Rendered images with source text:

-- Opening Marker --

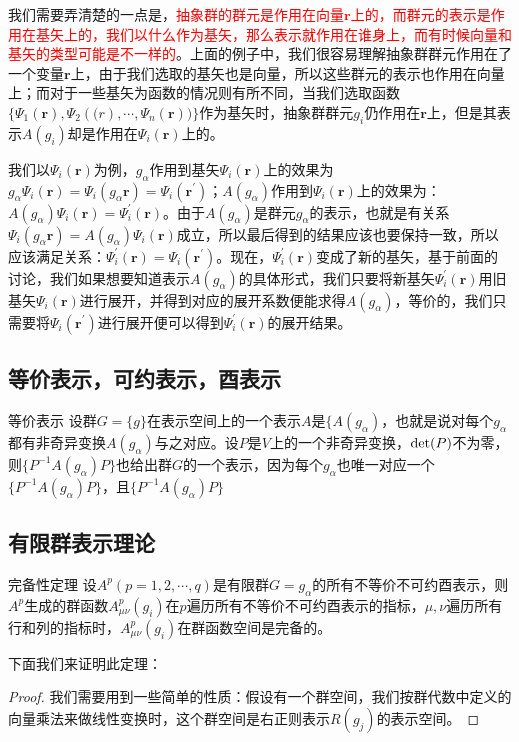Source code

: 我们需要弄清楚的一点是，\textcolor{red}{抽象群的群元是作用在向量$\bm{r}$上的，而群元的表示是作用在基矢上的，我们以什么作为基矢，那么表示就作用在谁身上，而有时候向量和基矢的类型可能是不一样的}。上面的例子中，我们很容易理解抽象群群元作用在了一个变量$\bm{r}$上，由于我们选取的基矢也是向量，所以这些群元的表示也作用在向量上；而对于一些基矢为函数的情况则有所不同，当我们选取函数$\{\Psi_1(\bm{r}), \Psi_2(\bm(r), \cdots, \Psi_n(\bm{r}))\}$作为基矢时，抽象群群元$g_i$仍作用在$\bm{r}$上，但是其表示$A(g_i)$却是作用在$\Psi_i(\bm{r})$上的。

我们以$\Psi_i(\bm{r})$为例，$g_\alpha$作用到基矢$\Psi_i(\bm{r})$上的效果为$ g_\alpha \Psi_i(\bm{r}) =\Psi_i(g_\alpha \bm{r}) = \Psi_i(\bm{r}^{\prime})$；$A(g_\alpha)$作用到$\Psi_i(\bm{r})$上的效果为：$ A(g_\alpha)\Psi_i(\bm{r}) = \Psi_i^{\prime}(\bm{r})$。由于$A(g_\alpha)$是群元$g_\alpha$的表示，也就是有关系$\Psi_i(g_\alpha \bm{r}) = A(g_\alpha)\Psi_i(\bm{r})$成立，所以最后得到的结果应该也要保持一致，所以应该满足关系：$\Psi_i^\prime(\bm{r}) = \Psi_i(\bm{r}^\prime)$。现在，$\Psi^\prime_i(\bm{r})$变成了新的基矢，基于前面的讨论，我们如果想要知道表示$A(g_\alpha)$的具体形式，我们只要将新基矢$\Psi_i^{\prime}(\bm{r})$用旧基矢$\Psi_i(\bm{r})$进行展开，并得到对应的展开系数便能求得$A(g_\alpha)$，等价的，我们只需要将$\Psi_i(\bm{r}^\prime)$进行展开便可以得到$\Psi^\prime_i(\bm{r})$的展开结果。

\subsection{等价表示，可约表示，酉表示}
\begin{definition}{等价表示}
	设群$G=\{g\}$在表示空间上的一个表示$A$是$\{A(g_\alpha)$，也就是说对每个$g_\alpha$都有非奇异变换$A(g_\alpha)$与之对应。设$P$是$V$上的一个非奇异变换，${\rm det}(P)$不为零，则$\{P^{-1} A(g_\alpha) P\}$也给出群$G$的一个表示，因为每个$g_\alpha$也唯一对应一个$\{P^{-1}A(g_\alpha)P\}$，且$\{P^{-1}A(g_\alpha)P\}$
\end{definition}

\subsection{有限群表示理论}
\begin{theorem}{完备性定理}
	设$A^{p}(p = 1, 2, \cdots, q)$是有限群$G = {g_{\alpha}}$的所有不等价不可约酉表示，则$A^{p}$生成的群函数$A^{p}_{\mu\nu}(g_{i})$在$p$遍历所有不等价不可约酉表示的指标，$\mu, \nu$遍历所有行和列的指标时，$A^{p}_{\mu\nu}(g_{i})$在群函数空间是完备的。
\end{theorem} 
下面我们来证明此定理：
\begin{proof}
	我们需要用到一些简单的性质：假设有一个群空间，我们按群代数中定义的向量乘法来做线性变换时，这个群空间是右正则表示$R(g_j)$的表示空间。
\end{proof}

-- Closing Marker --

Answer with a number only. How many lines in the records include the word "begin"?

3